The gender wage gap persists, twelve years after the passage of the Lilly Ledbetter Fair Pay Act. The Paycheck Fairness Act will update and strengthen the Equal Pay Act of 1963 and provide additional protections against pay discrimination. Among other provisions, this bill will prohibit employers from relying on salary history to set pay when hiring, guarantee women can receive the same remedies for sex-based pay discrimination as are available for race- or ethnicity-based discrimination, promote pay transparency by protecting employees from retaliation for discussing or disclosing their wages, and require employers to report race and gender wage gaps to the Equal Employment Opportunity Commission. The Raise the Wage Act will raise the federal minimum wage to $15 an hour by 2025, giving nearly 32 million people a raise; the Economic Policy Institute estimates that almost six in ten workers who will get a raise are women, and nearly one in four is a Latina or Black woman. By phasing out exclusions and ensuring that the higher minimum wage applies to tipped workers, young workers, and people with disabilities, the Raise the Wage Act also works to dismantle historic inequities.

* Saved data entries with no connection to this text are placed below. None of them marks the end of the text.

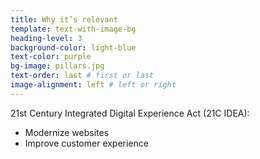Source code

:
 ```yaml
---
title: Why it’s relevant
template: text-with-image-bg
heading-level: 3
background-color: light-blue
text-color: purple
bg-image: pillars.jpg
text-order: last # first or last
image-alignment: left # left or right
---
```


21st Century Integrated Digital Experience Act (21C IDEA):

- Modernize websites
- Improve customer experience
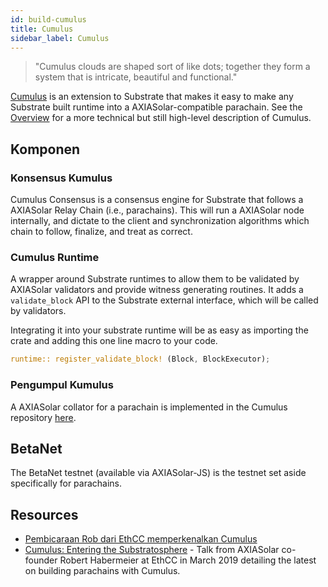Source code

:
 ```yaml
---
id: build-cumulus
title: Cumulus
sidebar_label: Cumulus
---
```


> "Cumulus clouds are shaped sort of like dots; together they form a system that is intricate, beautiful and functional."

[Cumulus](https://github.com/axia-tech/cumulus) is an extension to Substrate that makes it easy to make any Substrate built runtime into a AXIASolar-compatible parachain. See the [Overview](https://github.com/axia-tech/cumulus/blob/master/docs/overview.md) for a more technical but still high-level description of Cumulus.

## Komponen

### Konsensus Kumulus

Cumulus Consensus is a consensus engine for Substrate that follows a AXIASolar Relay Chain (i.e., parachains). This will run a AXIASolar node internally, and dictate to the client and synchronization algorithms which chain to follow, finalize, and treat as correct.

### Cumulus Runtime

A wrapper around Substrate runtimes to allow them to be validated by AXIASolar validators and provide witness generating routines. It adds a `validate_block` API to the Substrate external interface, which will be called by validators.

Integrating it into your substrate runtime will be as easy as importing the crate and adding this one line macro to your code.

```rust
runtime:: register_validate_block! (Block, BlockExecutor);
```

### Pengumpul Kumulus

A AXIASolar collator for a parachain is implemented in the Cumulus repository [here](https://github.com/axia-tech/cumulus/tree/master/collator).

## BetaNet

The BetaNet testnet (available via AXIASolar-JS) is the testnet set aside specifically for parachains.

## Resources

- [Pembicaraan Rob dari EthCC memperkenalkan Cumulus](https://www.youtube.com/watch?v=thgtXq5YMOo)
- [Cumulus: Entering the Substratosphere](https://www.youtube.com/watch?v=thgtXq5YMOo) - Talk from AXIASolar co-founder Robert Habermeier at EthCC in March 2019 detailing the latest on building parachains with Cumulus.
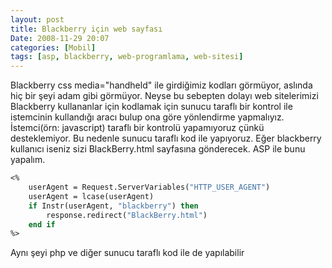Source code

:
 ```yaml
---
layout: post
title: Blackberry için web sayfası
Date: 2008-11-29 20:07
categories: [Mobil]
tags: [asp, blackberry, web-programlama, web-sitesi]
---
```


Blackberry css media="handheld" ile girdiğimiz kodları görmüyor, aslında
hiç bir şeyi adam gibi görmüyor. Neyse bu sebepten dolayı web
sitelerimizi Blackberry kullananlar için kodlamak için sunucu taraflı
bir kontrol ile istemcinin kullandığı aracı bulup ona göre yönlendirme
yapmalıyız. İstemci(örn: javascript) taraflı bir kontrolü yapamıyoruz
çünkü desteklemiyor. Bu nedenle sunucu taraflı kod ile yapıyoruz. Eğer
blackberry kullanıcı iseniz sizi BlackBerry.html sayfasına gönderecek.
ASP ile bunu yapalım.

```vb
<%
	userAgent = Request.ServerVariables("HTTP_USER_AGENT")
	userAgent = lcase(userAgent)
	if Instr(userAgent, "blackberry") then
		response.redirect("BlackBerry.html")
	end if
%>
```

Aynı şeyi php ve diğer sunucu taraflı kod ile de yapılabilir
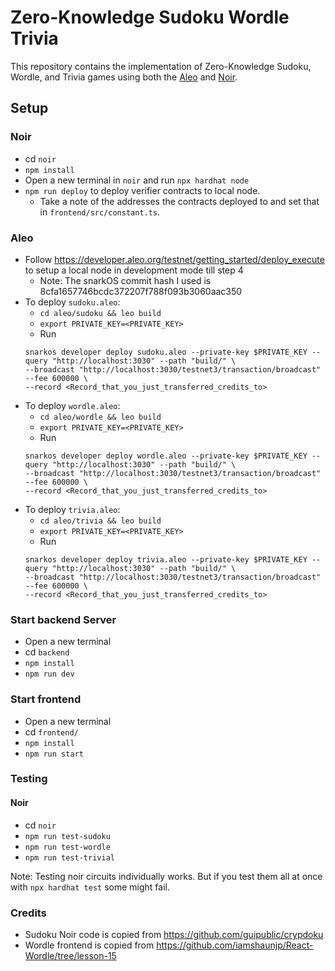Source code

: # Zero-Knowledge Sudoku Wordle Trivia

This repository contains the implementation of Zero-Knowledge Sudoku, Wordle, and Trivia games using both the [Aleo](https://www.aleo.org/) and [Noir](https://noir-lang.org/).

## Setup
### Noir
- cd `noir`
- `npm install`
- Open a new terminal in `noir` and run `npx hardhat node`
- `npm run deploy` to deploy verifier contracts to local node. 
  - Take a note of the addresses the contracts deployed to and set that in `frontend/src/constant.ts`.

### Aleo
- Follow https://developer.aleo.org/testnet/getting_started/deploy_execute to setup a local node in development mode till step 4
  - Note: The snarkOS commit hash I used is 8cfa1657746bcdc372207f788f093b3060aac350
- To deploy `sudoku.aleo`:
    - `cd aleo/sudoku && leo build`
    - `export PRIVATE_KEY=<PRIVATE_KEY>`
    - Run
    ```
    snarkos developer deploy sudoku.aleo --private-key $PRIVATE_KEY --query "http://localhost:3030" --path "build/" \
    --broadcast "http://localhost:3030/testnet3/transaction/broadcast" --fee 600000 \
    --record <Record_that_you_just_transferred_credits_to>
    ```
- To deploy `wordle.aleo`:
    - `cd aleo/wordle && leo build`
    - `export PRIVATE_KEY=<PRIVATE_KEY>`
    - Run
    ```
    snarkos developer deploy wordle.aleo --private-key $PRIVATE_KEY --query "http://localhost:3030" --path "build/" \
    --broadcast "http://localhost:3030/testnet3/transaction/broadcast" --fee 600000 \
    --record <Record_that_you_just_transferred_credits_to>
    ```
- To deploy `trivia.aleo`:
    - `cd aleo/trivia && leo build`
    - `export PRIVATE_KEY=<PRIVATE_KEY>`
    - Run
    ```
    snarkos developer deploy trivia.aleo --private-key $PRIVATE_KEY --query "http://localhost:3030" --path "build/" \
    --broadcast "http://localhost:3030/testnet3/transaction/broadcast" --fee 600000 \
    --record <Record_that_you_just_transferred_credits_to>
    ```

### Start backend Server
- Open a new terminal 
- cd `backend`
- `npm install`
- `npm run dev`

### Start frontend
- Open a new terminal 
- cd `frontend/`
- `npm install`
- `npm run start`

### Testing
#### Noir 
- cd `noir`
- `npm run test-sudoku`
- `npm run test-wordle`
- `npm run test-trivial`

Note: Testing noir circuits individually works. But if you test them all at once with `npx hardhat test` some might fail. 


### Credits 
- Sudoku Noir code is copied from https://github.com/guipublic/crypdoku
- Wordle frontend is copied from https://github.com/iamshaunjp/React-Wordle/tree/lesson-15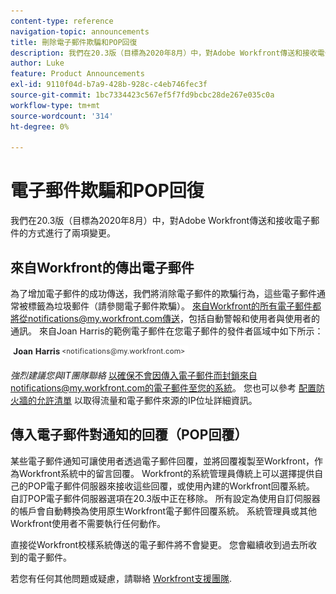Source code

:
 ```yaml
---
content-type: reference
navigation-topic: announcements
title: 刪除電子郵件欺騙和POP回復
description: 我們在20.3版（目標為2020年8月）中，對Adobe Workfront傳送和接收電子郵件的方式進行了兩項變更。
author: Luke
feature: Product Announcements
exl-id: 9110f04d-b7a9-428b-928c-c4eb746fec3f
source-git-commit: 1bc7334423c567ef5f7fd9bcbc28de267e035c0a
workflow-type: tm+mt
source-wordcount: '314'
ht-degree: 0%

---
```


# 電子郵件欺騙和POP回復

我們在20.3版（目標為2020年8月）中，對Adobe Workfront傳送和接收電子郵件的方式進行了兩項變更。

## 來自Workfront的傳出電子郵件

為了增加電子郵件的成功傳送，我們將消除電子郵件的欺騙行為，這些電子郵件通常被標籤為垃圾郵件（請參閱電子郵件欺騙）。 來自Workfront的所有電子郵件都將從notifications@my.workfront.com傳送，包括自動警報和使用者與使用者的通訊。 來自Joan Harris的範例電子郵件在您電子郵件的發件者區域中如下所示：

![](assets/noreply.png)

*強烈建議您與IT團隊聯絡* 以確保不會因傳入電子郵件而封鎖來自notifications@my.workfront.com的電子郵件至您的系統。 您也可以參考 [配置防火牆的允許清單](../../../administration-and-setup/get-started-wf-administration/configure-your-firewall.md) 以取得流量和電子郵件來源的IP位址詳細資訊。

## 傳入電子郵件對通知的回覆（POP回覆）

某些電子郵件通知可讓使用者透過電子郵件回覆，並將回覆複製至Workfront，作為Workfront系統中的留言回覆。 Workfront的系統管理員傳統上可以選擇提供自己的POP電子郵件伺服器來接收這些回覆，或使用內建的Workfront回覆系統。 自訂POP電子郵件伺服器選項在20.3版中正在移除。 所有設定為使用自訂伺服器的帳戶會自動轉換為使用原生Workfront電子郵件回覆系統。 系統管理員或其他Workfront使用者不需要執行任何動作。

直接從Workfront校樣系統傳送的電子郵件將不會變更。 您會繼續收到過去所收到的電子郵件。

若您有任何其他問題或疑慮，請聯絡 [Workfront支援團隊](https://one.workfront.com/s/support?language=en_US).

The following is a statement by Emily Martin, Vice President for Education & Workplace Justice at the National Women’s Law Center:
“Black women, Latinas, and other women continue to be undervalued and underpaid, even as they risk their lives on the front lines of the COVID-19 crisis to keep the country going. If we don’t close the gender wage gap, a woman starting her career today stands to lose more than $400,000 over a 40-year career. Latinas will typically lose over $1 million and Black women and Native American women close to that. That is life-changing money. When we shortchange women, we undercut their ability to navigate this crisis in the short run and to build wealth and economic stability for their families in the long run.
“Millions of women in America know that having a job is no guarantee of being able to afford enough to eat or a roof over their head. Our shamefully low federal minimum wage—stuck at $7.25 an hour for more than a decade, and at $2.13 an hour for tipped workers for 30 years—falls far short of a living wage and drives racial and gender wage gaps. Latinas, Black women, Native American women, and other women of color are especially likely to work as child care workers, home care aides, restaurant servers, grocery store cashiers, and in other critically important jobs that pay the minimum wage or just a few dollars above it.
“The women working in these essential jobs shouldn’t be asked to bear the risk of falling into poverty even when they work full time. In order to build a stronger economy that works for everyone, we must increase the minimum wage and shrink the gender wage gap. The Paycheck Fairness Act and the Raise the Wage Act are key to our recovery.”